I posted a comment which said in part, "people have been promoting a transition away from null hypothesis significance testing to Bayesian methods for decades, long before the recent replicability crisis made headlines. The main reasons to switch to Bayesian have little directly to do with the replicability crisis." Moreover, "It is important for readers not to think that Bayesian analysis merely amounts to using Bayes factors for hypothesis testing instead of using p values for hypothesis testing. In fact, the larger part of Bayesian analysis is a rich framework for estimating the magnitudes of parameters (such as effect size) and their uncertainties. Bayesian methods are also rich tools for meta-analysis and cumulative analysis. Therefore, Bayesian methods achieve all the goals of the New Statistics (Cumming, 2014) but without using p values and confidence intervals."
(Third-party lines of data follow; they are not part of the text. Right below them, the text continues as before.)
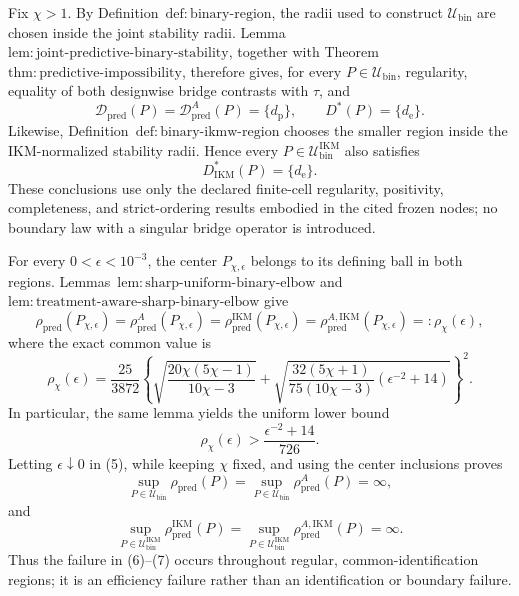 Fix \(\chi>1\). By Definition~\(\mathrm{def{:}binary\text{-}region}\), the radii used to construct \(\mathcal U_{\mathrm{bin}}\) are chosen inside the joint stability radii. Lemma~\(\mathrm{lem{:}joint\text{-}predictive\text{-}binary\text{-}stability}\), together with Theorem~\(\mathrm{thm{:}predictive\text{-}impossibility}\), therefore gives, for every \(P\in\mathcal U_{\mathrm{bin}}\), regularity, equality of both designwise bridge contrasts with \(\tau\), and
\[
 \mathcal D_{\mathrm{pred}}(P)
 =\mathcal D_{\mathrm{pred}}^A(P)=\{d_{\mathrm p}\},
 \qquad
 D^*(P)=\{d_{\mathrm e}\}. \tag{1}
\]
Likewise, Definition~\(\mathrm{def{:}binary\text{-}ikmw\text{-}region}\) chooses the smaller region inside the IKM-normalized stability radii. Hence every \(P\in\mathcal U_{\mathrm{bin}}^{\mathrm{IKM}}\) also satisfies
\[
 D_{\mathrm{IKM}}^*(P)=\{d_{\mathrm e}\}. \tag{2}
\]
These conclusions use only the declared finite-cell regularity, positivity, completeness, and strict-ordering results embodied in the cited frozen nodes; no boundary law with a singular bridge operator is introduced.

For every \(0<\epsilon<10^{-3}\), the center \(P_{\chi,\epsilon}\) belongs to its defining ball in both regions. Lemmas~\(\mathrm{lem{:}sharp\text{-}uniform\text{-}binary\text{-}elbow}\) and \(\mathrm{lem{:}treatment\text{-}aware\text{-}sharp\text{-}binary\text{-}elbow}\) give
\[
 \rho_{\mathrm{pred}}(P_{\chi,\epsilon})
 =\rho_{\mathrm{pred}}^A(P_{\chi,\epsilon})
 =\rho_{\mathrm{pred}}^{\mathrm{IKM}}(P_{\chi,\epsilon})
 =\rho_{\mathrm{pred}}^{A,\mathrm{IKM}}(P_{\chi,\epsilon})
 =:\rho_\chi(\epsilon), \tag{3}
\]
where the exact common value is
\[
 \rho_\chi(\epsilon)
 =\frac{25}{3872}
 \left\{
 \sqrt{\frac{20\chi(5\chi-1)}{10\chi-3}}
 +\sqrt{\frac{32(5\chi+1)}{75(10\chi-3)}
 \left(\epsilon^{-2}+14\right)}
 \right\}^{2}. \tag{4}
\]
In particular, the same lemma yields the uniform lower bound
\[
 \rho_\chi(\epsilon)
 >\frac{\epsilon^{-2}+14}{726}. \tag{5}
\]
Letting \(\epsilon\downarrow0\) in (5), while keeping \(\chi\) fixed, and using the center inclusions proves
\[
 \sup_{P\in\mathcal U_{\mathrm{bin}}}\rho_{\mathrm{pred}}(P)
 =\sup_{P\in\mathcal U_{\mathrm{bin}}}\rho_{\mathrm{pred}}^A(P)
 =\infty, \tag{6}
\]
and
\[
 \sup_{P\in\mathcal U_{\mathrm{bin}}^{\mathrm{IKM}}}
 \rho_{\mathrm{pred}}^{\mathrm{IKM}}(P)
 =\sup_{P\in\mathcal U_{\mathrm{bin}}^{\mathrm{IKM}}}
 \rho_{\mathrm{pred}}^{A,\mathrm{IKM}}(P)
 =\infty. \tag{7}
\]
Thus the failure in (6)--(7) occurs throughout regular, common-identification regions; it is an efficiency failure rather than an identification or boundary failure.

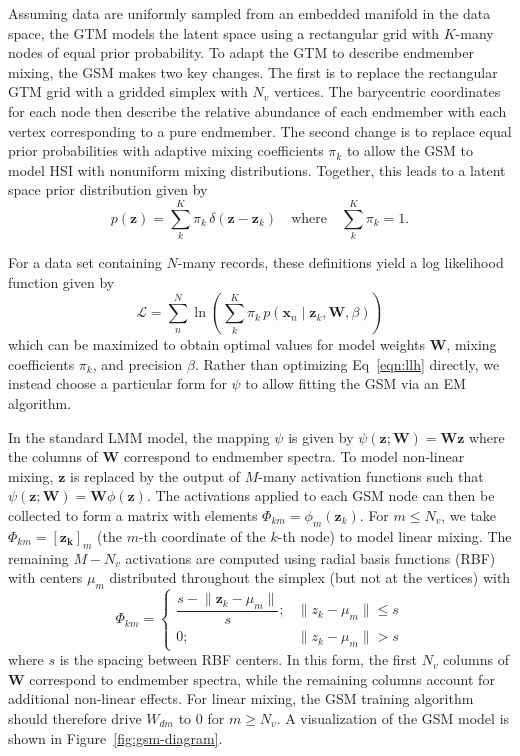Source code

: Assuming data are uniformly sampled from an embedded manifold in the data space,
the GTM models the latent space using a rectangular grid with $K$-many nodes of
equal prior probability. To adapt the GTM to describe endmember mixing, the GSM
makes two key changes. The first is to replace the rectangular GTM grid with a
gridded simplex with $N_v$ vertices. The barycentric coordinates for each node
then describe the relative abundance of each endmember with each vertex
corresponding to a pure endmember. The second change is to replace equal prior
probabilities with adaptive mixing coefficients $\pi_k$ to allow the GSM to
model HSI with nonuniform mixing distributions. Together, this leads to a latent
space prior distribution given by
\begin{equation}\label{eqn:latent-distribution}
    p(\mathbf{z}) = \sum\limits_k^K \pi_k \, \delta(\mathbf{z} - \mathbf{z}_k) \quad\text{where}\quad  \sum_k^K\pi_k = 1.
\end{equation}

For a data set containing $N$-many records, these definitions yield a log
likelihood function given by
\begin{equation}\label{eqn:llh}
    \mathscr{L} = \sum\limits_n^N \ln \left( \sum\limits_k^K \pi_k \, p(\mathbf{x}_n \mid \mathbf{z}_k, \mathbf{W}, \beta) \right)
\end{equation}
which can be maximized to obtain optimal values for model weights $\mathbf{W}$,
mixing coefficients $\pi_k$, and precision $\beta$. Rather than optimizing
Eq~\ref{eqn:llh} directly, we instead choose a particular form for $\psi$ to
allow fitting the GSM via an EM algorithm.

In the standard LMM model, the mapping $\psi$ is given by
$\psi(\mathbf{z};\mathbf{W}) = \mathbf{W}\mathbf{z}$ where the columns
of $\mathbf{W}$ correspond to endmember spectra. To model non-linear mixing, $\mathbf{z}$
is replaced by the output of $M$-many activation functions such that $\psi(\mathbf{z};\mathbf{W})
= \mathbf{W}\phi(\mathbf{z})$. The activations applied to each GSM node can then be
collected to form a matrix with elements $\Phi_{km} = \phi_m(\mathbf{z}_k)$. For $m \leq
N_v$, we take $\Phi_{km} = [\mathbf{z_{k}}]_m$ (the $m$-th coordinate of the $k$-th node) to
model linear mixing. The remaining  $M-N_v$ activations are computed using
radial basis functions (RBF) with centers $\mu_m$
distributed throughout the simplex (but not at the vertices) with
\begin{equation}\label{eq:act-function}
    \Phi_{km} = \begin{cases}
        \dfrac{s - \lVert \mathbf{z}_k - \mu_m \rVert}{s}; & \lVert z_k - \mu_m \rVert \leq s \\
        0; & \lVert z_k - \mu_m \rVert > s
    \end{cases}
\end{equation}
where $s$ is the spacing between RBF centers. In this form, the first $N_v$
columns of $\mathbf{W}$ correspond to endmember spectra, while the remaining
columns account for additional non-linear effects. For linear mixing, the GSM
training algorithm should therefore drive $W_{dm}$ to $0$ for $m\geq N_v$. A
visualization of the GSM model is shown in Figure~\ref{fig:gsm-diagram}.


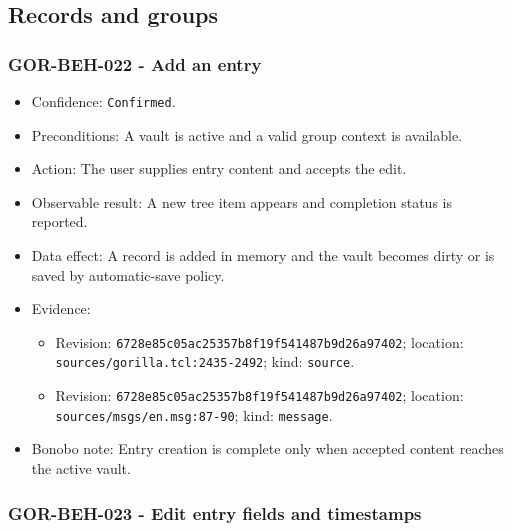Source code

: \documentclass[
  letterpaper,
]{article}
\newcommand{\passthrough}[1]{#1}
\providecommand{\tightlist}{%
  \setlength{\itemsep}{0pt}\setlength{\parskip}{0pt}}
\begin{document}
\subsection{Records and groups}\label{records-and-groups}

\subsubsection{GOR-BEH-022 - Add an entry}\label{gor-beh-022---add-an-entry}

\begin{itemize}
\tightlist
\item
  Confidence: \passthrough{\lstinline!Confirmed!}.
\item
  Preconditions: A vault is active and a valid group context is available.
\item
  Action: The user supplies entry content and accepts the edit.
\item
  Observable result: A new tree item appears and completion status is reported.
\item
  Data effect: A record is added in memory and the vault becomes dirty or is saved by automatic-save policy.
\item
  Evidence:

  \begin{itemize}
  \tightlist
  \item
    Revision: \nolinkurl{6728e85c05ac25357b8f19f541487b9d26a97402}; location: \nolinkurl{sources/gorilla.tcl:2435-2492};
    kind: \passthrough{\lstinline!source!}.
  \item
    Revision: \nolinkurl{6728e85c05ac25357b8f19f541487b9d26a97402}; location: \nolinkurl{sources/msgs/en.msg:87-90};
    kind: \passthrough{\lstinline!message!}.
  \end{itemize}
\item
  Bonobo note: Entry creation is complete only when accepted content reaches the active vault.
\end{itemize}

\subsubsection{GOR-BEH-023 - Edit entry fields and timestamps}\label{gor-beh-023---edit-entry-fields-and-timestamps}
\end{document}
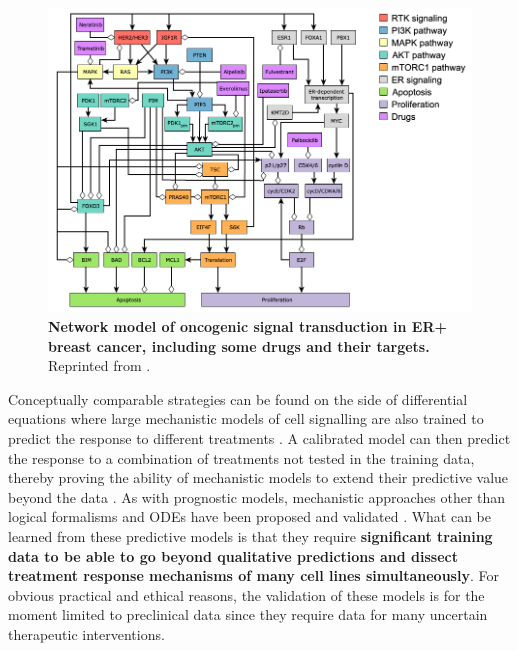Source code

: \documentclass[a4paper,12pt,twoside,onecolumn,openright,final,oldfontcommands]{memoir}
\begin{document}
\begin{figure}

{\centering \includegraphics[width=0.9\linewidth]{fig/netdrug} 

}

\caption[Network model of oncogenic signal transduction in ER+ breast cancer, including some drugs and their targets]{\textbf{Network model of oncogenic signal
transduction in ER+ breast cancer, including some drugs and their
targets.} Reprinted from \citet{zanudo2017network}.}\label{fig:netdrug}
\end{figure}





Conceptually comparable strategies can be found on the side of
differential equations where large mechanistic models of cell signalling
are also trained to predict the response to different treatments
\citep{bouhaddou2018mechanistic, frohlich2018efficient}. A calibrated
model can then predict the response to a combination of treatments not
tested in the training data, thereby proving the ability of mechanistic
models to extend their predictive value beyond the data
\citep{frohlich2018efficient}. As with prognostic models, mechanistic
approaches other than logical formalisms and ODEs have been proposed and
validated \citep{jastrzebski2018integrative}. What can be learned from
these predictive models is that they require \textbf{significant
training data to be able to go beyond qualitative predictions and
dissect treatment response mechanisms of many cell lines
simultaneously}. For obvious practical and ethical reasons, the
validation of these models is for the moment limited to preclinical data
since they require data for many uncertain therapeutic interventions.
\end{document}
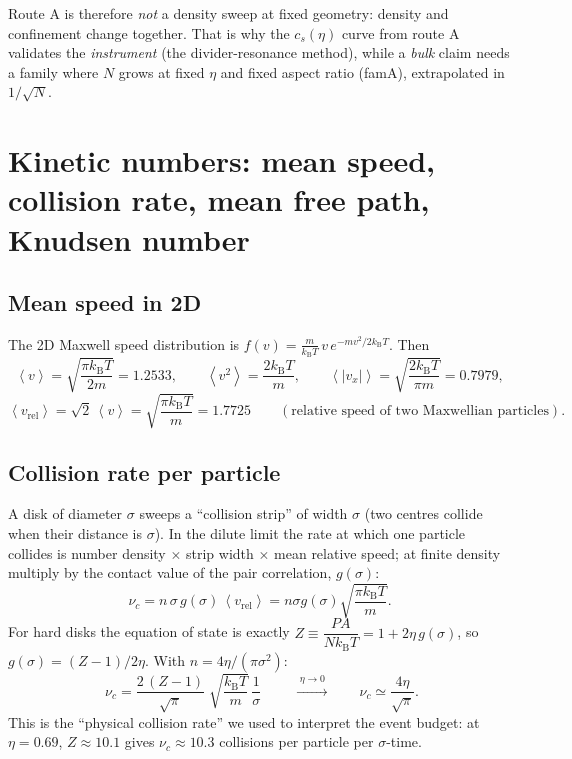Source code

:\documentclass[11pt,a4paper]{article}
\newcommand{\kT}{k_{\mathrm B}T}
\newcommand{\avg}[1]{\left\langle #1 \right\rangle}
\begin{document}
\begin{why}
Route A is therefore \emph{not} a density sweep at fixed geometry: density and confinement change together. That is why the $c_s(\eta)$ curve from route A validates the \emph{instrument} (the divider-resonance method), while a \emph{bulk} claim needs a family where $N$ grows at fixed $\eta$ and fixed aspect ratio (famA), extrapolated in $1/\sqrt N$.
\end{why}

\section{Kinetic numbers: mean speed, collision rate, mean free path, Knudsen number}

\subsection{Mean speed in 2D}
The 2D Maxwell speed distribution is $f(v) = \frac{m}{\kT}\,v\,e^{-mv^2/2\kT}$. Then
\begin{equation}
\avg{v} = \sqrt{\frac{\pi \kT}{2m}} = 1.2533,\qquad
\avg{v^2} = \frac{2\kT}{m},\qquad
\avg{|v_x|} = \sqrt{\frac{2\kT}{\pi m}} = 0.7979,
\end{equation}
\begin{equation}
\avg{v_{\mathrm{rel}}} = \sqrt2\,\avg{v} = \sqrt{\frac{\pi\kT}{m}} = 1.7725
\qquad(\text{relative speed of two Maxwellian particles}).
\end{equation}

\subsection{Collision rate per particle}
A disk of diameter $\sigma$ sweeps a ``collision strip'' of width $\sigma$ (two centres collide when their distance is $\sigma$). In the dilute limit the rate at which one particle collides is number density $\times$ strip width $\times$ mean relative speed; at finite density multiply by the contact value of the pair correlation, $g(\sigma)$:
\begin{equation}
\nu_c = n\,\sigma\, g(\sigma)\,\avg{v_{\mathrm{rel}}}
= n\sigma g(\sigma)\sqrt{\frac{\pi\kT}{m}} .
\end{equation}
For hard disks the equation of state is exactly $Z \equiv \dfrac{PA}{N\kT} = 1 + 2\eta\, g(\sigma)$, so $g(\sigma) = (Z-1)/2\eta$. With $n = 4\eta/(\pi\sigma^2)$:
\begin{equation}
\boxed{\;\nu_c = \frac{2\,(Z-1)}{\sqrt\pi}\;\sqrt{\frac{\kT}{m}}\,\frac1\sigma\;}
\qquad\xrightarrow{\;\eta\to0\;}\qquad \nu_c \simeq \frac{4\eta}{\sqrt\pi}.
\label{eq:nuc}
\end{equation}
This is the ``physical collision rate'' we used to interpret the event budget: at $\eta = 0.69$, $Z \approx 10.1$ gives $\nu_c \approx 10.3$ collisions per particle per $\sigma$-time.
\end{document}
See the full article and comment at the link above.


4 comments:

  1. Just for redundancy, here's the full text of my comment on the opinion article:

    Bayes factors for hypothesis testing are only a small part of Bayesian data analysis. It is important for readers not to think that Bayesian analysis merely amounts to using Bayes factors for hypothesis testing instead of using p values for hypothesis testing. In fact, the larger part of Bayesian analysis is a rich framework for estimating the magnitudes of parameters (such as effect size) and their uncertainties. Bayesian methods are also rich tools for meta-analysis and cumulative analysis. Therefore, Bayesian methods achieve all the goals of the New Statistics (Cumming, 2014) but without using p values and confidence intervals.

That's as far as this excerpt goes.